● **INSTRUCTIONS FOR THE TASK**
The listing below is to be copied exactly, with pictures excluded.

● **DATA FOR PROCESSING**
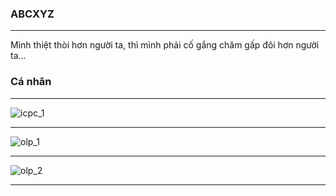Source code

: ### ABCXYZ
---
Mình thiệt thòi hơn người ta, thì mình phải cố gắng chăm gấp đôi hơn người ta...

### Cá nhân
---
![icpc_1](https://github.com/VanHoang110802/Competitive_Programming/assets/108053955/b36bb961-ad46-4bf3-a389-f772e90e8882)

---
![olp_1](https://github.com/VanHoang110802/Competitive_Programming/assets/108053955/6208dab9-0909-4576-9066-fa2cede677f0)

---
![olp_2](https://github.com/VanHoang110802/Competitive_Programming/assets/108053955/1829931e-6fd5-4898-aed4-23a8b19a9104)

---
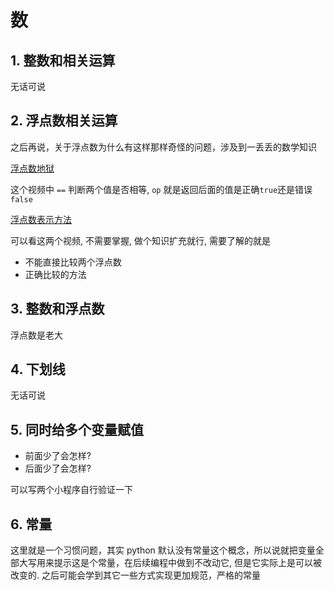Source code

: # 数

## 1. 整数和相关运算

无话可说

## 2. 浮点数相关运算

之后再说，关于浮点数为什么有这样那样奇怪的问题，涉及到一丢丢的数学知识

[浮点数地狱](https://www.bilibili.com/video/BV1F34y1i7d7/?spm_id_from=333.337.search-card.all.click&vd_source=3c1e53cae9bef4055b3b5ef9a34c8445)

这个视频中 `==` 判断两个值是否相等, `op` 就是返回后面的值是正确`true`还是错误`false`

[浮点数表示方法](https://www.bilibili.com/video/BV1Le4y137gU/?spm_id_from=333.337.search-card.all.click&vd_source=3c1e53cae9bef4055b3b5ef9a34c8445)

可以看这两个视频, 不需要掌握, 做个知识扩充就行, 需要了解的就是

- 不能直接比较两个浮点数
- 正确比较的方法

## 3. 整数和浮点数

浮点数是老大

## 4. 下划线

无话可说

## 5. 同时给多个变量赋值

- 前面少了会怎样?
- 后面少了会怎样?

可以写两个小程序自行验证一下

## 6. 常量

这里就是一个习惯问题，其实 python 默认没有常量这个概念，所以说就把变量全部大写用来提示这是个常量，在后续编程中做到不改动它, 但是它实际上是可以被改变的. 
之后可能会学到其它一些方式实现更加规范，严格的常量
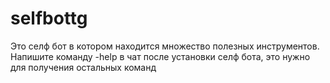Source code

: # selfbottg

Это селф бот в котором находится множество полезных инструментов. Напишите команду -help в чат после установки селф бота, это нужно для получения остальных команд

● **TASK RESULT**
Source code

: ### ABCXYZ
---
Mình thiệt thòi hơn người ta, thì mình phải cố gắng chăm gấp đôi hơn người ta...

### Cá nhân
---
![icpc_1](https://github.com/VanHoang110802/Competitive_Programming/assets/108053955/b36bb961-ad46-4bf3-a389-f772e90e8882)

---
![olp_1](https://github.com/VanHoang110802/Competitive_Programming/assets/108053955/6208dab9-0909-4576-9066-fa2cede677f0)

---
![olp_2](https://github.com/VanHoang110802/Competitive_Programming/assets/108053955/1829931e-6fd5-4898-aed4-23a8b19a9104)

---
Source code

: # 数

## 1. 整数和相关运算

无话可说

## 2. 浮点数相关运算

之后再说，关于浮点数为什么有这样那样奇怪的问题，涉及到一丢丢的数学知识

[浮点数地狱](https://www.bilibili.com/video/BV1F34y1i7d7/?spm_id_from=333.337.search-card.all.click&vd_source=3c1e53cae9bef4055b3b5ef9a34c8445)

这个视频中 `==` 判断两个值是否相等, `op` 就是返回后面的值是正确`true`还是错误`false`

[浮点数表示方法](https://www.bilibili.com/video/BV1Le4y137gU/?spm_id_from=333.337.search-card.all.click&vd_source=3c1e53cae9bef4055b3b5ef9a34c8445)

可以看这两个视频, 不需要掌握, 做个知识扩充就行, 需要了解的就是

- 不能直接比较两个浮点数
- 正确比较的方法

## 3. 整数和浮点数

浮点数是老大

## 4. 下划线

无话可说

## 5. 同时给多个变量赋值

- 前面少了会怎样?
- 后面少了会怎样?

可以写两个小程序自行验证一下

## 6. 常量

这里就是一个习惯问题，其实 python 默认没有常量这个概念，所以说就把变量全部大写用来提示这是个常量，在后续编程中做到不改动它, 但是它实际上是可以被改变的. 
之后可能会学到其它一些方式实现更加规范，严格的常量
Source code

: # selfbottg

Это селф бот в котором находится множество полезных инструментов. Напишите команду -help в чат после установки селф бота, это нужно для получения остальных команд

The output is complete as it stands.